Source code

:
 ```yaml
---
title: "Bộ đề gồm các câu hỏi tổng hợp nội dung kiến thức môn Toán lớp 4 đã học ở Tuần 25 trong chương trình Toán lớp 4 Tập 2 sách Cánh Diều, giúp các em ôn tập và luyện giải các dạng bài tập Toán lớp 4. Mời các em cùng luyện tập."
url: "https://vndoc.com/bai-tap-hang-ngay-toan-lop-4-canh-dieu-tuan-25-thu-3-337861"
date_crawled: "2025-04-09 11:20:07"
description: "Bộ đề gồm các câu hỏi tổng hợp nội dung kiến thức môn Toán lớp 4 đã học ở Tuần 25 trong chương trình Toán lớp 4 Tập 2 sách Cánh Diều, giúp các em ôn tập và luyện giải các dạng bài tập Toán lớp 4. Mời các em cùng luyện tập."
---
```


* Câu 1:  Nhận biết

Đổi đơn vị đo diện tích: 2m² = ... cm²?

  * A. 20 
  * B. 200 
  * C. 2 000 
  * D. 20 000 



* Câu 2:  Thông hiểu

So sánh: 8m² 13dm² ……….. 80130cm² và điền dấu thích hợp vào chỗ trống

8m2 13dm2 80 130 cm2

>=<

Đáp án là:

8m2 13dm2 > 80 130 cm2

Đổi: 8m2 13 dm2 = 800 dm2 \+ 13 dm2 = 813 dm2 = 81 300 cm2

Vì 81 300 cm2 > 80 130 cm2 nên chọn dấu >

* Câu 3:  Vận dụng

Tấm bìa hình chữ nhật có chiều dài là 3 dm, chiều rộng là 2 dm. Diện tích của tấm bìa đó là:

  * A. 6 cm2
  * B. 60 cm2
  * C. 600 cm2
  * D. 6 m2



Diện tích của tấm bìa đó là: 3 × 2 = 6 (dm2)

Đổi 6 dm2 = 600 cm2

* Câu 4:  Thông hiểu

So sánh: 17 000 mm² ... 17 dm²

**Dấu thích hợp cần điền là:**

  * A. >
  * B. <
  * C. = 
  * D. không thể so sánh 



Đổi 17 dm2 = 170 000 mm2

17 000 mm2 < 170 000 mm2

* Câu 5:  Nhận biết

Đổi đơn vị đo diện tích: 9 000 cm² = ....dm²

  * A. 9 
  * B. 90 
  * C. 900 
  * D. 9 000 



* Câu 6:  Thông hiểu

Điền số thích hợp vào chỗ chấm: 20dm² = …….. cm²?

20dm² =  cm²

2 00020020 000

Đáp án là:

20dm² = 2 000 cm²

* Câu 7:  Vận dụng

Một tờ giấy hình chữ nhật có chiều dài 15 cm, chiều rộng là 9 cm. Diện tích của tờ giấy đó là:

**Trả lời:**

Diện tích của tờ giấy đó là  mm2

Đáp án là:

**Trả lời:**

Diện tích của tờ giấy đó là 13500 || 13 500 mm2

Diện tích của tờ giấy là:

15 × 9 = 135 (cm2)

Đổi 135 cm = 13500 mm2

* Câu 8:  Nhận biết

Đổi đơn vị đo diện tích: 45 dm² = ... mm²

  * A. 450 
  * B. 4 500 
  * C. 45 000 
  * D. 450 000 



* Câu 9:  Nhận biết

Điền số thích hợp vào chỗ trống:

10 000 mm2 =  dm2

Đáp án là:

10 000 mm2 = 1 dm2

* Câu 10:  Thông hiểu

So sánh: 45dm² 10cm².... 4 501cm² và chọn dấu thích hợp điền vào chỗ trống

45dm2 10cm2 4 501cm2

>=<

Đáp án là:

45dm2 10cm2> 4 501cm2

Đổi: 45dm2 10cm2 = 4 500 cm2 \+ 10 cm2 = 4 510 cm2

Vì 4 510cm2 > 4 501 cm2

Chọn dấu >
■ ■ ■ ■
What the task asks
Show the lines of the listing above with "Cánh".

Answer box
title: "Bộ đề gồm các câu hỏi tổng hợp nội dung kiến thức môn Toán lớp 4 đã học ở Tuần 25 trong chương trình Toán lớp 4 Tập 2 sách Cánh Diều, giúp các em ôn tập và luyện giải các dạng bài tập Toán lớp 4. Mời các em cùng luyện tập."
description: "Bộ đề gồm các câu hỏi tổng hợp nội dung kiến thức môn Toán lớp 4 đã học ở Tuần 25 trong chương trình Toán lớp 4 Tập 2 sách Cánh Diều, giúp các em ôn tập và luyện giải các dạng bài tập Toán lớp 4. Mời các em cùng luyện tập."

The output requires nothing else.